» **PROMPT**: Report every line below that holds the word "flat".

» **INFORMATION PROVIDED**:
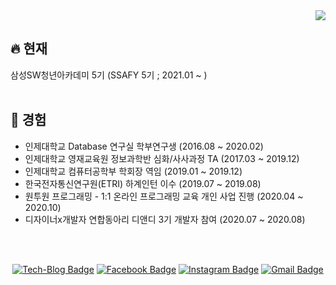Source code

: <div align=right>
  <a href="https://hits.seeyoufarm.com"/><img src="https://hits.seeyoufarm.com/api/count/incr/badge.svg?url=https%3A%2F%2Fgithub.com%2Feona1301"/></a>
</div>

## 🔥 현재

삼성SW청년아카데미 5기 (SSAFY 5기 ; 2021.01 ~ )
<br>
<br>

## 📑 경험

- 인제대학교 Database 연구실 학부연구생 (2016.08 ~ 2020.02)
- 인제대학교 영재교육원 정보과학반 심화/사사과정 TA (2017.03 ~ 2019.12)
- 인제대학교 컴퓨터공학부 학회장 역임 (2019.01 ~ 2019.12)
- 한국전자통신연구원(ETRI) 하계인턴 이수 (2019.07 ~ 2019.08)
- 원투원 프로그래밍 - 1:1 온라인 프로그래밍 교육 개인 사업 진행 (2020.04 ~ 2020.10)
- 디자이너x개발자 연합동아리 디앤디 3기 개발자 참여 (2020.07 ~ 2020.08)
<br>
<br>

<div align=center>

[![Tech-Blog Badge](http://img.shields.io/badge/-Tech--Blog-black?style=flat-square&logo=github&logoColor=white&color=brightgreen&link=https://velog.io/@eona1301)](https://velog.io/@eona1301)
[![Facebook Badge](https://img.shields.io/badge/-Facebook-1877f2?style=flat-square&logo=facebook&logoColor=white&link=https://www.facebook.com/eona1301)](https://www.facebook.com/eona1301) 
[![Instagram Badge](https://img.shields.io/badge/-Instagram-dd2a7b?style=flat-square&logo=instagram&logoColor=white&link=https://www.instagram.com/danghyeona/)](https://www.instagram.com/danghyeona/) 
[![Gmail Badge](https://img.shields.io/badge/-Gmail-d14836?style=flat-square&logo=Gmail&logoColor=white&link=mailto:eona1301@gmail.com)](mailto:eona1301@gmail.com)

</div>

» **TASK RESPONSE**:
[![Tech-Blog Badge](http://img.shields.io/badge/-Tech--Blog-black?style=flat-square&logo=github&logoColor=white&color=brightgreen&link=https://velog.io/@eona1301)](https://velog.io/@eona1301)
[![Facebook Badge](https://img.shields.io/badge/-Facebook-1877f2?style=flat-square&logo=facebook&logoColor=white&link=https://www.facebook.com/eona1301)](https://www.facebook.com/eona1301) 
[![Instagram Badge](https://img.shields.io/badge/-Instagram-dd2a7b?style=flat-square&logo=instagram&logoColor=white&link=https://www.instagram.com/danghyeona/)](https://www.instagram.com/danghyeona/) 
[![Gmail Badge](https://img.shields.io/badge/-Gmail-d14836?style=flat-square&logo=Gmail&logoColor=white&link=mailto:eona1301@gmail.com)](mailto:eona1301@gmail.com)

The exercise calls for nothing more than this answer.